3.5 Evaluation

The evaluation step includes the choice of a ‘best’ model and the decision to deploy a model (or not), based on performance indicators that were derived from the project’s objective. In addition to the performance directly related to the business objective, such as better services or reduced costs, compliance with regulations as well as possible risks and side effects have to be evaluated before deployment. Even after deployment, any change in the AI system should entail a new evaluation, including passive changes like demographic shifts in the input data.

The performance optimised in all the aspects described in Section 3.3 Model development is weighted against the aspects described here. The relevance and relative importance of the respective audit parts depend on the type of model and on the application.

3.5.1 Transparency and explainability

Regulations for public administration usually include the requirement for transparent procedures and substantiation of decisions where individuals are concerned. Use of ML in decision-making can render these requirements difficult to fulfil, in particular when a black box model is used. However, there are several approaches to understand the behaviour of ML algorithms:17

  • The global relationship between features and model predictions can be tested by visualising correct and false predictions dependent on single features. This approach can serve as a first, coarse understanding, but it neglects correlations and nonlinear behaviour.

    Other standard tools for global explainability readily implemented in various R and python packages include partial dependence plots (PDP), individual conditional expectation (ICE) and accumulated local effect (ALE). These usually require the model to be available, as they use different averaging procedures. If the model is not available to the auditors, they can either implement the first-mentioned approach themselves, or ask the auditee organisation to provide suitable plots.

  • In order to explain a particular model prediction (for example, in context of a user complaint and the necessity to justify a particular decision), local explainability is necessary, where ‘local explainability’ is defined as the need to explain the influence of single features in a specific point of parameter space (that is, for a specific user or case). Most common methods include LIME and Shapley values and are available in standard libraries in R and python. Motivation for the chosen method and its applicability should be documented.18 These methods use local approximations of the model and hence need the model to be available. It is not constructive for auditors to test the model behaviour with these methods. The main objective here is to test that the auditee organisation has implemented respective methods to be able to substantiate ML based decisions.


  • No understanding of the model’s predictions
  • No understanding of the effects of the different input variables
  • The administrative unit is not able to explain and justify decisions made by or with support of the ML model

3.5.2 Equal treatment and fairness

The training data for ML models may incorporate demographic disparities which are learned by the model, and then reinforced if the model predictions are used for decisions that impact the same demographics. The most common sources for such disparities are the training data and the training procedure. The data is influenced by the measurement procedure and variable definitions (for example, when a model that is supposed to find the best candidate in a recruitment process is trained on data from candidates passing previous recruitment criteria). Since ML models usually improve if more data is available, their performance is often best on the majority group, while they can give significantly worse results for minorities.

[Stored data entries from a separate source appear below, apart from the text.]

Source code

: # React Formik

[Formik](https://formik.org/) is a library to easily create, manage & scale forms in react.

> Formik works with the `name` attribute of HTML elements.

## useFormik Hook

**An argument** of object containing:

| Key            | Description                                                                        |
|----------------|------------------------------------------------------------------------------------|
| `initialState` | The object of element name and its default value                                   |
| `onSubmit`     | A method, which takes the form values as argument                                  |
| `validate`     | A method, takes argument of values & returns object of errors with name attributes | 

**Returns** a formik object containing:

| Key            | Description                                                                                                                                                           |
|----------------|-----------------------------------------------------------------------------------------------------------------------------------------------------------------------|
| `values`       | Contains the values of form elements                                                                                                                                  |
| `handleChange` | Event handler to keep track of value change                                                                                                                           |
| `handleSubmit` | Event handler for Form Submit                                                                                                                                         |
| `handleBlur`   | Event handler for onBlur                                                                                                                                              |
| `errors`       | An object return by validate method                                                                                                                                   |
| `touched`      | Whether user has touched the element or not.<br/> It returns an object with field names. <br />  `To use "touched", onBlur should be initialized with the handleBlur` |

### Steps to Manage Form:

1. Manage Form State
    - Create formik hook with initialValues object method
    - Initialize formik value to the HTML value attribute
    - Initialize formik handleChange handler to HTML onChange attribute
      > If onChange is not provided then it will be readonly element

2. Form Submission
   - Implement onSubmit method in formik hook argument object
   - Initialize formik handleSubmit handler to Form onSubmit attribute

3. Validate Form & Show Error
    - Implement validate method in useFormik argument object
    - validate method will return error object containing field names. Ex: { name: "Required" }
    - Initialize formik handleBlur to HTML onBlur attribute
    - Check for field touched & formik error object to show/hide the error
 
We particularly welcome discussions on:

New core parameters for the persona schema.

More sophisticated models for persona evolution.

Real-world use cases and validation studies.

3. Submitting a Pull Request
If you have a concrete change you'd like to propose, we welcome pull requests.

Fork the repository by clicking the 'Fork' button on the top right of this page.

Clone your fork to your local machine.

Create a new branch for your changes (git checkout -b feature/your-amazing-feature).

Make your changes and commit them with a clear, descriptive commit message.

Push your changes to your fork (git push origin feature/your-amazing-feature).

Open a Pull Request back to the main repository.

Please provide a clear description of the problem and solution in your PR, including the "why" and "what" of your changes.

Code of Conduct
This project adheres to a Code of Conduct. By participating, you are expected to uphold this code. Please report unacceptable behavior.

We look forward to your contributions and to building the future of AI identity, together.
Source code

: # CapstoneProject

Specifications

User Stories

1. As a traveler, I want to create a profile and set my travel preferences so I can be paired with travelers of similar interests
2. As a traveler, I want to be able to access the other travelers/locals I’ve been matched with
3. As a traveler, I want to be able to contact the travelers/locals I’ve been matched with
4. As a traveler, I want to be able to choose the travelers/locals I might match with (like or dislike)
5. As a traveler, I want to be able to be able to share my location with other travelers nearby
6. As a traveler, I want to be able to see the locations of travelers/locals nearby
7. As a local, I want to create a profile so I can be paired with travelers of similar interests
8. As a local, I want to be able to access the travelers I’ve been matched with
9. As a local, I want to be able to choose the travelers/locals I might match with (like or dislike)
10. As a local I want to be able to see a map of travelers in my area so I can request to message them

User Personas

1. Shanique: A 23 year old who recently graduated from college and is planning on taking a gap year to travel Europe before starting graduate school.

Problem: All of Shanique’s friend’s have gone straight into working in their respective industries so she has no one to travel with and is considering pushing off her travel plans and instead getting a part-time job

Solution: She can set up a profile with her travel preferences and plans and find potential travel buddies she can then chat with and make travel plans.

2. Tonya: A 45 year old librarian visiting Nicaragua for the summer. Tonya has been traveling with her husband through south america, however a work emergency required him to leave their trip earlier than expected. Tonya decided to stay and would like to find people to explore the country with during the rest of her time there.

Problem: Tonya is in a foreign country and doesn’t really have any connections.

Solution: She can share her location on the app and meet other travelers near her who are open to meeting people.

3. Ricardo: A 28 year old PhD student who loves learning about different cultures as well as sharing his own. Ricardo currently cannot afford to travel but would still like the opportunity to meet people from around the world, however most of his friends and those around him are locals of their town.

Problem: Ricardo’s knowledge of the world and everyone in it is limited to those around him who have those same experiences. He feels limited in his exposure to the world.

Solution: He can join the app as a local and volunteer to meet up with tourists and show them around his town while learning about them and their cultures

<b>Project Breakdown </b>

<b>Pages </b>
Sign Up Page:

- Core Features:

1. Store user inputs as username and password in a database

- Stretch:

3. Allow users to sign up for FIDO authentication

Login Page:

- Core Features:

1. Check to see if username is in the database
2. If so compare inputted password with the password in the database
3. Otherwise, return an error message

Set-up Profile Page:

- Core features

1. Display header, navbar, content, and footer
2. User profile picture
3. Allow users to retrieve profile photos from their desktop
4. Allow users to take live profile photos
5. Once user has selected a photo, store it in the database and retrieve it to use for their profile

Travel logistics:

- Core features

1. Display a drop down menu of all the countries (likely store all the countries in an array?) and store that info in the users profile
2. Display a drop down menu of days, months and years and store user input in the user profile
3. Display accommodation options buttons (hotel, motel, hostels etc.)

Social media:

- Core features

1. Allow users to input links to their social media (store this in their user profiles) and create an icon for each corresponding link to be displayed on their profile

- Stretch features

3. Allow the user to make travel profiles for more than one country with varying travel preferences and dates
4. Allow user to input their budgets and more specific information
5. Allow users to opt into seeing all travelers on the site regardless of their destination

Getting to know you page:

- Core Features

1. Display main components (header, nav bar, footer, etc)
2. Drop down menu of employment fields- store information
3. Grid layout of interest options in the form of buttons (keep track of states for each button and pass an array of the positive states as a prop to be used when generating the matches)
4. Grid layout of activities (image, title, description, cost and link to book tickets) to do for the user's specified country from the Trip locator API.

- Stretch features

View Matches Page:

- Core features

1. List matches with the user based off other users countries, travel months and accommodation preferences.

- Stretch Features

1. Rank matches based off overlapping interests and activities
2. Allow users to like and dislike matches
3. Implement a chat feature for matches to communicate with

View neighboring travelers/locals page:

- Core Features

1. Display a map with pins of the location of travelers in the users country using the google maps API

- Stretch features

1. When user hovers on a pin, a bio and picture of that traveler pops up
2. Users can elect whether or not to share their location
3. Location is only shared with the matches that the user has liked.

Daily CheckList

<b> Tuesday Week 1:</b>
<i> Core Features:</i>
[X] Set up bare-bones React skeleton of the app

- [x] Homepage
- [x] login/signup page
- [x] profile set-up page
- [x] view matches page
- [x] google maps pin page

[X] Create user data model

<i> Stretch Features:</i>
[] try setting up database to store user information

Fairness in ML has become an increasingly important topic in the last few years. There is no common standard for ML fairness, instead, many different definitions and metrics apply. The most tangible class of fairness definitions is group based fairness, which requires ML models to treat different groups of people in the same way and thus fits well to requirements of equal treatment in anti-discrimination laws. At the same time, group based fairness is easy to test by looking at the performance of a ML model separately for different groups.

For classification models, the relevant metrics are based on the confusion matrix, which shows (in the most simple case of binary classification) how many true/false cases are classified correctly.19

It is important for auditors to understand that if the true distribution of classes is not the same between two groups represented in the data, it is impossible to satisfy all fairness criteria20 (see Appendix One Equality and Fairness measures in classification models for details). This mathematical fact is most easily understood when considering fairness focusing on equal treatment (procedural fairness, equality of opportunity) versus equal impact (minimal inequality of outcome).

Auditors have to assess whether or not a model sufficiently satisfies equality requirements by defining relevant groups, testing which criteria are violated to what extent, and considering the consequences in the respective application of the model.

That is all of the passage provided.